Insurance industry: The U.S. insurance industry is also very developed, including life insurance, property insurance, health insurance, etc. In 2020, the total premiums of the U.S. insurance industry reached $1.43 trillion. Among them, the largest domestic insurance companies in the United States are Manulife (MetLife Inc.) and New York Life Insurance Company (New York Life Insurance Company).
Securities industry: The U.S. securities industry is one of the largest securities markets in the world, including stocks, bonds, futures, options, etc. In 2020, the total market value of the U.S. stock market reached $41.2 trillion, of which Nasdaq and the New York Stock Exchange are the two largest stock exchanges.

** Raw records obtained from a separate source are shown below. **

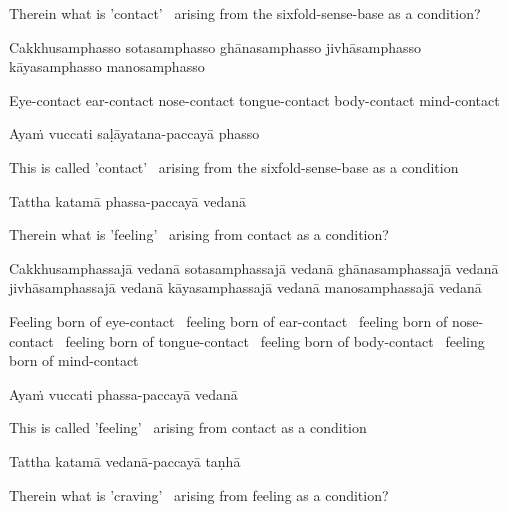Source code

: \begin{english-hang}
  Therein what is 'contact' \breathmark\ arising from the sixfold-sense-base as a condition?
\end{english-hang}

\begin{pali-hang}
  Cakkhusamphasso sotasamphasso ghānasamphasso jivhāsamphasso kāyasamphasso manosamphasso
\end{pali-hang}

\begin{english-hang}
  Eye-contact ear-contact nose-contact tongue-contact body-contact mind-contact
\end{english-hang}

Ayaṁ vuccati saḷāyatana-paccayā phasso

\begin{english-hang}
  This is called 'contact' \breathmark\ arising from the sixfold-sense-base as a condition
\end{english-hang}

Tattha katamā phassa-paccayā vedanā

\begin{english}
  Therein what is 'feeling' \breathmark\ arising from contact as a condition?
\end{english}

\begin{pali-hang}
  Cakkhusamphassajā vedanā sotasamphassajā vedanā ghānasamphassajā vedanā jivhāsamphassajā vedanā kāyasamphassajā vedanā manosamphassajā vedanā
\end{pali-hang}

\begin{english-hang-verses}
  Feeling born of eye-contact \breathmark\ feeling born of ear-contact \breathmark\
  feeling born of nose-contact \breathmark\ feeling born of tongue-contact \breathmark\ feeling born of body-contact \breathmark\ feeling born of mind-contact
\end{english-hang-verses}

Ayaṁ vuccati phassa-paccayā vedanā

\begin{english}
  This is called 'feeling' \breathmark\ arising from contact as a condition
\end{english}

Tattha katamā vedanā-paccayā taṇhā

\begin{english}
  Therein what is 'craving' \breathmark\ arising from feeling as a condition?
\end{english}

Investment industry: The U.S. investment industry includes private equity, venture capital, mutual funds, pensions, etc. In 2020, the total size of the U.S. private equity market reached $4.2 trillion, among which private equity companies such as Kurokami Seishi Group, Carlyle Group, and KKR are the largest companies.
In general, the U.S. financial services industry is very developed, with many companies and institutions in various fields. With the development of science and technology, emerging businesses such as digital finance and financial technology are also rising, which will have a great impact on the traditional financial services industry.Have a certain impact and impact.